Der Ich-Erzähler Nico ist fünfzehn, als sein Vater arbeitslos wird und anfängt, immer mehr zu...

Rezension von Elena Waldmann

Der Ich-Erzähler Nico ist fünfzehn, als sein Vater arbeitslos wird und anfängt, immer mehr zu trinken, bis er schließlich in die Alkoholsucht abrutscht. Als er nach zwei Jahren endlich einen Entzug in einer Klinik anfängt, beschließt Nico, ihm statt eines Besuchs einen Brief dorthin zu schreiben, in dem er die Erlebnisse und seine Gefühle während des Alkoholismus seines Vaters schildert. In dieser turbulenten Zeit kommt es vor allem für die Hauptperson zu einer Reihe von Konflikten...

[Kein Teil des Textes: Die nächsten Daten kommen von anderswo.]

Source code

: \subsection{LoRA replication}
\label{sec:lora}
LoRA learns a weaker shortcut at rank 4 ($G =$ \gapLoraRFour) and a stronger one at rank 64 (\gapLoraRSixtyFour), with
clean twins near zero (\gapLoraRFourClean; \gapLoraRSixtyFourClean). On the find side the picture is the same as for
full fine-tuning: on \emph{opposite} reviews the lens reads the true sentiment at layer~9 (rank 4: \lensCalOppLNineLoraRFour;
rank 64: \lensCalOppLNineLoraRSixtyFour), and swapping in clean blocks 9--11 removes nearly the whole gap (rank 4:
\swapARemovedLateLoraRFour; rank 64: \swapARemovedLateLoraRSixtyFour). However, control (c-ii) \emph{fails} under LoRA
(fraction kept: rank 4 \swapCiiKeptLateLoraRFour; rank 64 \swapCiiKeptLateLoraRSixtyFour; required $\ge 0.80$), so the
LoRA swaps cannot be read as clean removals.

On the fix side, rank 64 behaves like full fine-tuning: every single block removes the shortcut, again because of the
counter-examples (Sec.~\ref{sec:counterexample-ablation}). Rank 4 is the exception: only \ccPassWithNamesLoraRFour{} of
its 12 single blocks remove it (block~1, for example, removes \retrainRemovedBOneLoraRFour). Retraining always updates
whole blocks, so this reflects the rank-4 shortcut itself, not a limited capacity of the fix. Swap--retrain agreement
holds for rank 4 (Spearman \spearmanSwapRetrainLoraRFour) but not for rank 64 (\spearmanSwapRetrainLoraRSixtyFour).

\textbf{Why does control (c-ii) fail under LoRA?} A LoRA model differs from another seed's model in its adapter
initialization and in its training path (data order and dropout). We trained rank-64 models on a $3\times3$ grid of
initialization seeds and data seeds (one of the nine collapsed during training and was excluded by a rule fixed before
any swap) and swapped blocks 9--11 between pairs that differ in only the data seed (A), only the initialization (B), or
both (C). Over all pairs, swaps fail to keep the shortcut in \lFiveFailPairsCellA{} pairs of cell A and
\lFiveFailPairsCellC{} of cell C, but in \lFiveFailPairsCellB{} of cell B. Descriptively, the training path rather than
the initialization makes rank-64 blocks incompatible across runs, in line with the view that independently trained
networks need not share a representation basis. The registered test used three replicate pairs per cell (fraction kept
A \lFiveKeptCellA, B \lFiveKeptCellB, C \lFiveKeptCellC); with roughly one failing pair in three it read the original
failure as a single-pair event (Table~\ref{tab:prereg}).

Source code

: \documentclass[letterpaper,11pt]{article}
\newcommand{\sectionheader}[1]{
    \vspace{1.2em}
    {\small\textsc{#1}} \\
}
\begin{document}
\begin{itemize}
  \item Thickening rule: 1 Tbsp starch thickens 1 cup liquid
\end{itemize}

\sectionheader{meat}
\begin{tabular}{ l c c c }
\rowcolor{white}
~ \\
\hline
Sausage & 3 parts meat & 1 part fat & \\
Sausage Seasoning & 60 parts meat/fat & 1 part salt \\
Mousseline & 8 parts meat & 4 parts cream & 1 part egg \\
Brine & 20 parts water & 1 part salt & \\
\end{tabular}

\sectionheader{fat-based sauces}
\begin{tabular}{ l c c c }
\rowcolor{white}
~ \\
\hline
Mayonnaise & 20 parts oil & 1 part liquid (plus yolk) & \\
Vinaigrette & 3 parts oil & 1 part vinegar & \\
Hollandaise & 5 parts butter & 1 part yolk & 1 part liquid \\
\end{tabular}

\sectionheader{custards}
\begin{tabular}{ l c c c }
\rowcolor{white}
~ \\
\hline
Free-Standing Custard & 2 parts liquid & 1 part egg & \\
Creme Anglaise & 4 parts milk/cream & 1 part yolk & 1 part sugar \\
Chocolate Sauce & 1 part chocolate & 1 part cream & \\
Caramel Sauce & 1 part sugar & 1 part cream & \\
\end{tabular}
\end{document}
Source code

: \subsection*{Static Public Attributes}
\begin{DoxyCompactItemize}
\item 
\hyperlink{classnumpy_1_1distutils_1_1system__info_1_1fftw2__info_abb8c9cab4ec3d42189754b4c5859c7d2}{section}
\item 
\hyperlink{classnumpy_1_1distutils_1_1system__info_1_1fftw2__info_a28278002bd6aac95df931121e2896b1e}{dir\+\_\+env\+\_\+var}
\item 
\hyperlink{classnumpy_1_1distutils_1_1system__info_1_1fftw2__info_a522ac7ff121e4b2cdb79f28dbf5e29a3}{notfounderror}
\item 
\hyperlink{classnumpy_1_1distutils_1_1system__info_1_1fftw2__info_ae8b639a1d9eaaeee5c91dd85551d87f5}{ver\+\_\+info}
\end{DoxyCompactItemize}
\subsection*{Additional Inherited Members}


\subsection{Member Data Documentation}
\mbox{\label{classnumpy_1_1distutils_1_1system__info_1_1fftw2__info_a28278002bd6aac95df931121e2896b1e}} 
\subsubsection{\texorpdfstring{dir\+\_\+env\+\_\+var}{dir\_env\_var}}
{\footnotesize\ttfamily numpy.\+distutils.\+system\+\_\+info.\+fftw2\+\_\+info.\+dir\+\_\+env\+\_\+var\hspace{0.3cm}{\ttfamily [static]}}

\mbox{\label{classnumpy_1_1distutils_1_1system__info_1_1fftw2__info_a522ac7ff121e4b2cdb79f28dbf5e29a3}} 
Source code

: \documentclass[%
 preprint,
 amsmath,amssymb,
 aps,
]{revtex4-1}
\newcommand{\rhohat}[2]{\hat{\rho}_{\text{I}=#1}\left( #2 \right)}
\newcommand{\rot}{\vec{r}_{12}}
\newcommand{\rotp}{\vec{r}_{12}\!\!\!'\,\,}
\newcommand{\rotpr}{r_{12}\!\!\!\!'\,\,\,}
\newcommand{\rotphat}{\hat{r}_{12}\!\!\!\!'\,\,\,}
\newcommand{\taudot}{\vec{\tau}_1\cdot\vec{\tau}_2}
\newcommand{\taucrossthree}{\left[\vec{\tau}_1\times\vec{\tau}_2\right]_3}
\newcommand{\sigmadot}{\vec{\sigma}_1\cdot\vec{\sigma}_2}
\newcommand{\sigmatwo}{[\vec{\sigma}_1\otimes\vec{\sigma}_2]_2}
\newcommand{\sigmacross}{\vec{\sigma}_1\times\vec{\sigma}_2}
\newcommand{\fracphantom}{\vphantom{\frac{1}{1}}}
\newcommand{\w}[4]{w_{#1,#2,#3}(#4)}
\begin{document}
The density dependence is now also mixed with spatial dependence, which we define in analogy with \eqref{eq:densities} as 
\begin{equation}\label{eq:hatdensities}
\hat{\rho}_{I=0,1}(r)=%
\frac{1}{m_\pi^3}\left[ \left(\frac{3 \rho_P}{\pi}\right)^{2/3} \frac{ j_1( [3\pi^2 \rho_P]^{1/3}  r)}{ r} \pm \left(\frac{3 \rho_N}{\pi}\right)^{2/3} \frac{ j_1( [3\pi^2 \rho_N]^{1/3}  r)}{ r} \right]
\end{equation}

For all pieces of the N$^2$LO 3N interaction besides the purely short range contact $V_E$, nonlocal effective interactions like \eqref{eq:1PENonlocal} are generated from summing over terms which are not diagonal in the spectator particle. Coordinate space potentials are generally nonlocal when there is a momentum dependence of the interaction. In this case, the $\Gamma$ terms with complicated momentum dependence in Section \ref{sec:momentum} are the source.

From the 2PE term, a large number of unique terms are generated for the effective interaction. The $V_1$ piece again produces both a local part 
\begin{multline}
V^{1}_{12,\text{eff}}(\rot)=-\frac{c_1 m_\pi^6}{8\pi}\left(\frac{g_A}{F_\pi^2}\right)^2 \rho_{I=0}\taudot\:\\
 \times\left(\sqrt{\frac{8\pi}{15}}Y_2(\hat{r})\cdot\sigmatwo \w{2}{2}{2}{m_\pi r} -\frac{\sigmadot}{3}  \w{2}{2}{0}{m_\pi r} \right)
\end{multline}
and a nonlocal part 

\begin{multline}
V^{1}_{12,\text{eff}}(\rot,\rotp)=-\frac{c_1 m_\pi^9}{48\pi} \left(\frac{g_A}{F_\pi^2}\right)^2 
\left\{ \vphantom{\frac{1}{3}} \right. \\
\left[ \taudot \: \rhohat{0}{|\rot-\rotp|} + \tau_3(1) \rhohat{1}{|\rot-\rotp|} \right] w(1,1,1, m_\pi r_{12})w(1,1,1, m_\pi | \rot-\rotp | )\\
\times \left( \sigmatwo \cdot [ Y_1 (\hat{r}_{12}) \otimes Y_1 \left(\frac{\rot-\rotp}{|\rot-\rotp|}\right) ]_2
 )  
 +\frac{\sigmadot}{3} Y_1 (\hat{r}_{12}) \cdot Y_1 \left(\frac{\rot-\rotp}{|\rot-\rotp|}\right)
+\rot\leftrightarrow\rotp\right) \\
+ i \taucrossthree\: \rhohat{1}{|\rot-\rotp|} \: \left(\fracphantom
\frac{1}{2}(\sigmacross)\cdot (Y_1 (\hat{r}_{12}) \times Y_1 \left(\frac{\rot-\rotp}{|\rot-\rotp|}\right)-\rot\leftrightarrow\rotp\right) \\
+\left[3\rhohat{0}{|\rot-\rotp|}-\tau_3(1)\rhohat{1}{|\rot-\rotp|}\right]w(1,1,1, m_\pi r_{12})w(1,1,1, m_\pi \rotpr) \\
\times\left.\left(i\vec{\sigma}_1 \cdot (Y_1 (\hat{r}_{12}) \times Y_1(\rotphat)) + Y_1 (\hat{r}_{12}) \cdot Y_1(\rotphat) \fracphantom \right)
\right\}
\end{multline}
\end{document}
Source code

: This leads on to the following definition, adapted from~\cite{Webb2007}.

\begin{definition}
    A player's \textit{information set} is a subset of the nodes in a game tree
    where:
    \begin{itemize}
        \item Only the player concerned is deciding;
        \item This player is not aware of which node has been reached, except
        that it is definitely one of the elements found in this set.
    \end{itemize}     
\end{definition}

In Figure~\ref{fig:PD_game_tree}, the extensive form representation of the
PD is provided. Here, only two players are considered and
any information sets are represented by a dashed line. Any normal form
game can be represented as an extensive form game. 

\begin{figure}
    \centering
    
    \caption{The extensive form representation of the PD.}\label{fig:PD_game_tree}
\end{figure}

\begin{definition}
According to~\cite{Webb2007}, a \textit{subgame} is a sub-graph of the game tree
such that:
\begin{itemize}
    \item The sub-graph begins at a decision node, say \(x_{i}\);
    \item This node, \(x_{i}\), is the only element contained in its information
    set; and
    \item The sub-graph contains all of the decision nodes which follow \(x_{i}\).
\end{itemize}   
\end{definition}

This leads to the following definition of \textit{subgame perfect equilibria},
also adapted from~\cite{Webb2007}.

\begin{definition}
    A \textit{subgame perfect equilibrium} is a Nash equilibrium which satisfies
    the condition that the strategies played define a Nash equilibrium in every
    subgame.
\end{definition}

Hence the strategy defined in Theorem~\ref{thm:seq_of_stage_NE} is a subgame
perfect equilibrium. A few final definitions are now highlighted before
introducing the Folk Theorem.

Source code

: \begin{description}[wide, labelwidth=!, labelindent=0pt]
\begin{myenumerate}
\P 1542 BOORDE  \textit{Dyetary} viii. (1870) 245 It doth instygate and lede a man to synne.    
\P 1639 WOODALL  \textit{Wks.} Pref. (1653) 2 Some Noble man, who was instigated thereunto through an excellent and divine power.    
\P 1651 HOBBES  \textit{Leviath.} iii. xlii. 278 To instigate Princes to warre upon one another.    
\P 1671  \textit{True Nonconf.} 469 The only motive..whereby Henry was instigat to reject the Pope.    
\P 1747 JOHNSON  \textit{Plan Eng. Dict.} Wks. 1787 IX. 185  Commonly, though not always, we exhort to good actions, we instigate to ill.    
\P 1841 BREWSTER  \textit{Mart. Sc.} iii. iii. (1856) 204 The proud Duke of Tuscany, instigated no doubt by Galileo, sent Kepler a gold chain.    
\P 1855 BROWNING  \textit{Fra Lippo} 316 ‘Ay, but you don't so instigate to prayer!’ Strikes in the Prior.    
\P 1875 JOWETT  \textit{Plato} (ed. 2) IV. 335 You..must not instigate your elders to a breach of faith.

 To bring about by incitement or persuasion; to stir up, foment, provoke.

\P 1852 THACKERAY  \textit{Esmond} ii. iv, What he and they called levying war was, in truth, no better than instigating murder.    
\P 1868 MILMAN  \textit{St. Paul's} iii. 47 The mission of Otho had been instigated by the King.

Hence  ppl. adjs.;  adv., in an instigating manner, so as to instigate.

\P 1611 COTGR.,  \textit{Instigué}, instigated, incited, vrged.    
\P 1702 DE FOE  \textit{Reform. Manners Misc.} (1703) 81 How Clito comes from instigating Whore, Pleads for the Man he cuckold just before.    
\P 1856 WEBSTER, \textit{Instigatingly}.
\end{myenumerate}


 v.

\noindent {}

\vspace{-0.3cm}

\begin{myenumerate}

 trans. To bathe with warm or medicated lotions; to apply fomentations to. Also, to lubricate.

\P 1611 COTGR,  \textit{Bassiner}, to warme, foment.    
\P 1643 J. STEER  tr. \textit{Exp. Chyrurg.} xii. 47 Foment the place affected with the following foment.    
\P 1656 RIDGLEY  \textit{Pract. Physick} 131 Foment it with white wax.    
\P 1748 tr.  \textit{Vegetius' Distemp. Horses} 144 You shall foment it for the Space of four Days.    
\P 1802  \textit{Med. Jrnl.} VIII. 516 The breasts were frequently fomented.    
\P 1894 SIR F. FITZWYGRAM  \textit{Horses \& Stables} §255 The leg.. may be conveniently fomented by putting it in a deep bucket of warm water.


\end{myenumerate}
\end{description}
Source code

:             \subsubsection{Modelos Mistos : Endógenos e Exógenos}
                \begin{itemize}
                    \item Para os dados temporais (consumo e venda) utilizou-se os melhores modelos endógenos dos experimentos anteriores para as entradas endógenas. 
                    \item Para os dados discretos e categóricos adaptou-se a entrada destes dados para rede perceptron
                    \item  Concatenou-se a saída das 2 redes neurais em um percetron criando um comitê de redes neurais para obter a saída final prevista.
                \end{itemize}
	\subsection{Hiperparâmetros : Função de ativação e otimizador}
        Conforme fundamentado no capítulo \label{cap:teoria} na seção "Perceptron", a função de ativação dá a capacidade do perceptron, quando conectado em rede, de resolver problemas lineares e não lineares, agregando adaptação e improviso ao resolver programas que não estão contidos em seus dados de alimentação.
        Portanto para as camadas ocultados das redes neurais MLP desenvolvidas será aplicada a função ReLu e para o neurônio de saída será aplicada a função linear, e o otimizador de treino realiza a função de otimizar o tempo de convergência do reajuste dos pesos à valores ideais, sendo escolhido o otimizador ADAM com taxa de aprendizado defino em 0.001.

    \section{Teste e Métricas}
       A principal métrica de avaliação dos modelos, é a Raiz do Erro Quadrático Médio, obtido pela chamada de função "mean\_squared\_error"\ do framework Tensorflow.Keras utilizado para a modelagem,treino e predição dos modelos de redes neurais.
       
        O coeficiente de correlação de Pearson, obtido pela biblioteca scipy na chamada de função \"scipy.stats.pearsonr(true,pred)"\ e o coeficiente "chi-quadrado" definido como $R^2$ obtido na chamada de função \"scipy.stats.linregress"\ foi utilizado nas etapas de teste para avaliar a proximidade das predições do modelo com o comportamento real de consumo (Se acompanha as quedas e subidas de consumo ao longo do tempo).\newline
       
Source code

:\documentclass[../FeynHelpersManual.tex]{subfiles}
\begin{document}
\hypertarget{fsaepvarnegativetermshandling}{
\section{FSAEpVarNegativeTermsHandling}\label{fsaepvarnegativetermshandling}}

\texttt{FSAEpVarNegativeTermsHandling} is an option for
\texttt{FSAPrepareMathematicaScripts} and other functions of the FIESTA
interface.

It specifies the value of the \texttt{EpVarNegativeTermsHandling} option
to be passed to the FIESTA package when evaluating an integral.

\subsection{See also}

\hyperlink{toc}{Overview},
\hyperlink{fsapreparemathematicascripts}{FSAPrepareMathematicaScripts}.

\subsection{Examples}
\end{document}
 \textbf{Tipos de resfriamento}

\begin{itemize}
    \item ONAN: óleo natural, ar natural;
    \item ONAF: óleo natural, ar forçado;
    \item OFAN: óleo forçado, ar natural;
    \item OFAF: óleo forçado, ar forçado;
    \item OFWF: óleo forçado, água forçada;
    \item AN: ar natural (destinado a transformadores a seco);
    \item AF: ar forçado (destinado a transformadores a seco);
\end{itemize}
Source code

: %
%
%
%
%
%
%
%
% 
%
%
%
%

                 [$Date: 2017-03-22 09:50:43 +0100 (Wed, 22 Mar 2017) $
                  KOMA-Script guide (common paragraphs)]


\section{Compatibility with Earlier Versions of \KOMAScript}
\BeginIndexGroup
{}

BuchtitelKatertag – Oder: Was sagt der Knopf bei Nacht?
AutorRegina Dürig
GenreGegenwart & Zeitgeschichte
Lesealter14+
Umfang112 Seiten
Edition2011
VerlagChicken House (Carlsen Verlag)
ISBN3-5515-2034-8
Preis9,95 € (gebunden)

Der Ich-Erzähler Nico ist fünfzehn, als sein Vater arbeitslos wird und anfängt, immer mehr zu trinken, bis er schließlich in die Alkoholsucht abrutscht. Als er nach zwei Jahren endlich einen Entzug in einer Klinik anfängt, beschließt Nico, ihm statt eines Besuchs einen Brief dorthin zu schreiben, in dem er die Erlebnisse und seine Gefühle während des Alkoholismus seines Vaters schildert. In dieser turbulenten Zeit kommt es vor allem für die Hauptperson zu einer Reihe von Konflikten, von denen besonders die Blamage Nicos vor seiner ersten Liebe durch den betrunkenen Vater und dessen gefährliche Autofahrt mit den Kindern unter Alkoholeinfluss schockieren. Bis der Vater Nico am Ende einen Brief zurückschreibt, ist es ein langer Weg durch viele Höhen und Tiefen, die die Familie meistern muss und dabei doch nie die Hoffnung aufgibt.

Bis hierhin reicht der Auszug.